Microsoft seems to have a competing technology with Popfly. One difference, though, is that it requires the installation of the Silverlight runtime (and a Passport login — I used to have one, but lost it years ago), which makes it a bit more clunky to work with. Yahoo! Pipes only requires a Javascript-enabled browser. A casual look at the Popfly homepage suggests that most usages of the technology are mostly made by people already using MS products (many implementations for the Zune, for example). However, Google Trends suggests that Yahoo! Pipes and MS Popfly actually have a similar mindshare.

Another service that is competing with Yahoo! Pipes is Feedburner. More more limited, though. For example, if the ‘author’ element is not provided, you have the option to provide a value. But it must be hard-coded (impossible to get it from another element in the feed, for example). Feedburner has a feature called Feedburner Networks that would have been of use for us, but it seems to be in beta, and only those who join the beta program last year that play with it.

In fact, Feedburner is not even trying to compete seriously with Yahoo! Pipes. Their big thing is marketing: they provide a good number of tools to compute statistics and traffic information. This is rather nice. My main concern is that they have been acquired by Google a year ago, and it seems that few new features have been created since then. I’m sure they are working on integrating with Google Analytics, but where’s the meat?

That said, I am at least using it to clean-up a feed that Yahoo! Pipes failed to read. So everyone can play nicely together, you see! ;-)

Anyway, go and check out Yahoo! Pipes. Really impressive stuff.

Implementation of “Creating Change One Tic-Tac At a Time”

Monday, April 28th, 2008

Those of you who came to CITCON London 2006 might remember the talk by Jeffrey of the same name (I have a couple of notes from back then, also see the entry for Agile 2007 conference and comments on Alistair Cockburn’s idea — Jeffrey & Alistair collaborated on that talk).

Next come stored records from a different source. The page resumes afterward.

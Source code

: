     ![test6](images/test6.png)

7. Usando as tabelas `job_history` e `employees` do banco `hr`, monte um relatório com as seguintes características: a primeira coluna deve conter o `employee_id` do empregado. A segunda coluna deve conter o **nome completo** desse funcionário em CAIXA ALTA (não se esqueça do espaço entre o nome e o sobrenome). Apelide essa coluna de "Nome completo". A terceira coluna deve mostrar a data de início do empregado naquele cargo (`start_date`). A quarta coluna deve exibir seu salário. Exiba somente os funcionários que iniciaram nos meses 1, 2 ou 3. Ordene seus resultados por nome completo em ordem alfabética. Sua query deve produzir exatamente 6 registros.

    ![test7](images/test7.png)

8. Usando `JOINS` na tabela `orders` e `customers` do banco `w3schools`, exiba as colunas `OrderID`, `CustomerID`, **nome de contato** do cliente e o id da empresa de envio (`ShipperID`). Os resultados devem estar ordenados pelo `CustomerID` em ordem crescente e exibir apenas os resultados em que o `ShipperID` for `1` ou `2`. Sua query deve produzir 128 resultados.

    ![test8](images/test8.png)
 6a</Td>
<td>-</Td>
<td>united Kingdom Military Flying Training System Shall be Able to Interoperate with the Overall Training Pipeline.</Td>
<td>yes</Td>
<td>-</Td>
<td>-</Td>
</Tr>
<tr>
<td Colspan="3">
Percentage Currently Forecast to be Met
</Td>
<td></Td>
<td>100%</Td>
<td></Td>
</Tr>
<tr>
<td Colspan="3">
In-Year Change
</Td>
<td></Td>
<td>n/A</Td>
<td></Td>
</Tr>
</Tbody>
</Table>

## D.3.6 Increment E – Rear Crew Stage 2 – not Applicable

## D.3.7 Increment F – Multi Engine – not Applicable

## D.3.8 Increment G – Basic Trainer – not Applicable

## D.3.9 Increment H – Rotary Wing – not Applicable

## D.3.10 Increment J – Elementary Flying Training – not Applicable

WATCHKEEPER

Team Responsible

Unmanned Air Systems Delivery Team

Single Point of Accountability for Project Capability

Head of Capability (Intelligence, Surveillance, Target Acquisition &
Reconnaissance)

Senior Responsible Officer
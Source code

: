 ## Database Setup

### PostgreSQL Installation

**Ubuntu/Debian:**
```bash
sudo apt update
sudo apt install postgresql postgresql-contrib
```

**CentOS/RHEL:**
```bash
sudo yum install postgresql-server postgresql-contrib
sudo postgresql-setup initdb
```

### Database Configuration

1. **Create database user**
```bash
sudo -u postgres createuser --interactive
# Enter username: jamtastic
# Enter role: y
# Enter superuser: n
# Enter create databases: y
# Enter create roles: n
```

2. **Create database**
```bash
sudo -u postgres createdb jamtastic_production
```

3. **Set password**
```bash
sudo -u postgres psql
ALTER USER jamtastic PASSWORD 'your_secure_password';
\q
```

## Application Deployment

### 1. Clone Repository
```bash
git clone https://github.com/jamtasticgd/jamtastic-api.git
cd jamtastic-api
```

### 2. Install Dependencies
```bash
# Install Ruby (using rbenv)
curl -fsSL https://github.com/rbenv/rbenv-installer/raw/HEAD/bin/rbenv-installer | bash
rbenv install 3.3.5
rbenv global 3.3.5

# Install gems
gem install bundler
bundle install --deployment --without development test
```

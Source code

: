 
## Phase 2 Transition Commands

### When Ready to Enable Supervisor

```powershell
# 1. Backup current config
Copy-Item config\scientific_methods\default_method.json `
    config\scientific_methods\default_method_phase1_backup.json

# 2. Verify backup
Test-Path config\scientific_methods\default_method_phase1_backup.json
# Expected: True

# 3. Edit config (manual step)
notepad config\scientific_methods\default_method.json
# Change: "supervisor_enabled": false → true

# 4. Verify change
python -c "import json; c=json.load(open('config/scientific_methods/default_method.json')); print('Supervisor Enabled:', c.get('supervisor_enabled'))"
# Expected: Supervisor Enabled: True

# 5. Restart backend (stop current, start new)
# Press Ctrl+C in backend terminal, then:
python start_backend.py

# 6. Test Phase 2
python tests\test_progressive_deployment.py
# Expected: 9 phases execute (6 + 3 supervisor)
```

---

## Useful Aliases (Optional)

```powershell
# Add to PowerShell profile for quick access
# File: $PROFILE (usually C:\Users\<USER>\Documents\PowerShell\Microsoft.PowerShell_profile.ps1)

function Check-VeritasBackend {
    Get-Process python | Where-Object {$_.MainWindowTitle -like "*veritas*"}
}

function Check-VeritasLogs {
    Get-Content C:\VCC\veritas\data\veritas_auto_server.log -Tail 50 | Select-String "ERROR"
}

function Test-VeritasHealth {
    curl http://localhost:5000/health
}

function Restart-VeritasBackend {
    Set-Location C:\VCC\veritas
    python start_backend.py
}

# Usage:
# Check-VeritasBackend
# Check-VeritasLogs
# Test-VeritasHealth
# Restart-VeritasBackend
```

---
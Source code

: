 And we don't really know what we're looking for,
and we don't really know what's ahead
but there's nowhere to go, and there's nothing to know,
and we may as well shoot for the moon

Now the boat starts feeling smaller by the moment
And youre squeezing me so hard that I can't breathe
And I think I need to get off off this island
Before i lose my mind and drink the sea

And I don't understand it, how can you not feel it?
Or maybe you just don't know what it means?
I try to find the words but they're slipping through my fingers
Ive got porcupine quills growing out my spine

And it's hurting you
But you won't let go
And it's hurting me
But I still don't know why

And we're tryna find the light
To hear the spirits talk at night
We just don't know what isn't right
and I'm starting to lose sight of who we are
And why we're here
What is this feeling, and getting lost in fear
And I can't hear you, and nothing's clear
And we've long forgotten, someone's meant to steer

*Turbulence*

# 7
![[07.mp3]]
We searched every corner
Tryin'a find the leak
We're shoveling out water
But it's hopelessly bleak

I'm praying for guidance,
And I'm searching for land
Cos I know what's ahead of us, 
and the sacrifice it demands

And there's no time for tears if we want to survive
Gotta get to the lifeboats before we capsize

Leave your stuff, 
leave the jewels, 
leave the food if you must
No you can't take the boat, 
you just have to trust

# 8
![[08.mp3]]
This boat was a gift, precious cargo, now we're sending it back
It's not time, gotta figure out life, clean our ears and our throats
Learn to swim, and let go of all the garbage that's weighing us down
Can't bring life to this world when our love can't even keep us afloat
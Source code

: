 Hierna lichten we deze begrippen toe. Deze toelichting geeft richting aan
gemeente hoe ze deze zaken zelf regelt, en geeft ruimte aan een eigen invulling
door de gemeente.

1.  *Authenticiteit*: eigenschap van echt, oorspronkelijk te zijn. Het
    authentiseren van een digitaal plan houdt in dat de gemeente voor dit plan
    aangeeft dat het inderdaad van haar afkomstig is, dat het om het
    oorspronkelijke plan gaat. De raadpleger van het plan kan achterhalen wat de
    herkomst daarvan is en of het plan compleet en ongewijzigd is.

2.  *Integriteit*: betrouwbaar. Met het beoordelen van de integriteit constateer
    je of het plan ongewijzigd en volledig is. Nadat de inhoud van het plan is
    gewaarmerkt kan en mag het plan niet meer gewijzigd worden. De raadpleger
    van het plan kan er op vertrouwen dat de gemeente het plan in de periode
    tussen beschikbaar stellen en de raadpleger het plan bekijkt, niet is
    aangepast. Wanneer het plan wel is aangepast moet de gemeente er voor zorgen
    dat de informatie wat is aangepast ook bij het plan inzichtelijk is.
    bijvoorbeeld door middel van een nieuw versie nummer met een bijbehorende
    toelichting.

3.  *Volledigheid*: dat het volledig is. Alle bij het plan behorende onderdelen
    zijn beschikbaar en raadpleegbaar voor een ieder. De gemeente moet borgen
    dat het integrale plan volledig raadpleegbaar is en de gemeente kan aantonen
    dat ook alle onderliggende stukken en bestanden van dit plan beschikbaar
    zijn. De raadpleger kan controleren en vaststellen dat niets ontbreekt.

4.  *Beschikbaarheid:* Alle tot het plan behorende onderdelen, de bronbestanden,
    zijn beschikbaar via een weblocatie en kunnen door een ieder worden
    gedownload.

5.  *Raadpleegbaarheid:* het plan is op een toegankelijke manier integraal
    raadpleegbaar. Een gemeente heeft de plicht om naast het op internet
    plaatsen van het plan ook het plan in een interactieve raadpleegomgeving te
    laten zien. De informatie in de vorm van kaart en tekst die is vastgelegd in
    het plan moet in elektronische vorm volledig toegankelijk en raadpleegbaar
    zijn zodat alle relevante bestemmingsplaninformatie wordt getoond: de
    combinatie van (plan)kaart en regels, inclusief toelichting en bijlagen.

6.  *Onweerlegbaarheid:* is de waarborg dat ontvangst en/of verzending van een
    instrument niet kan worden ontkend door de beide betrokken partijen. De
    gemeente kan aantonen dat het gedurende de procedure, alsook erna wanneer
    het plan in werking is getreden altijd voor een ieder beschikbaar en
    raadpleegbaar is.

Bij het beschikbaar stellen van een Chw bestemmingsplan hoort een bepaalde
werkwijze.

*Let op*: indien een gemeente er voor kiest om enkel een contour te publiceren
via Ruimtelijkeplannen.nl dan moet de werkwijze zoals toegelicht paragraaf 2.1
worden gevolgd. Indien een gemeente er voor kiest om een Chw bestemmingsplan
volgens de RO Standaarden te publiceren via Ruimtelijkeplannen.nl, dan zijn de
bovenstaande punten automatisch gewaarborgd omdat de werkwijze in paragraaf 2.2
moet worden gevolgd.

This was also discussed at CITCON Brussels last year on a session arranged by Douglas Squirrel: Karma for Continuous Integration.

Essentially, the idea is that by giving token gifts to team members, you can get them to fundamentally change their working habits.

Well, redsolo has implemented a plugin for Hudson that does pretty much what Squirrel was suggesting: allocate points depending on what the developers are doing. The points are awarded or removed on build breaks, tests passing or failing, and on build successes.

Now, if I remember the discussion from CITCON Brussels correctly, the conclusion was that such a tool did sound like over-engineering a social problem. That was worth trying, so I asked for help on the CITCON Mailing List. Alexander Snaps was kind enough to give it a try with his team.

The outcome is that one of the developers was quick to point out that the point allocation was not entirely fair. This is an interesting result, because it shows that the points system works: developers do care (at least in the short run) about things as trivial as points. On the other hand, of course, it shows, again and again, that the devil is in the details: it is close to impossible to allocate points in a perfect way. You will always find another special case with a different point allocation pattern. Now, you could spend a long time trying to implement them all. But that this is really over-engineering…

Best would be to let the developers decide for themselves. Give them simple rules (one point per new successful test!) and let them request the point by themselves. They will figure out the details.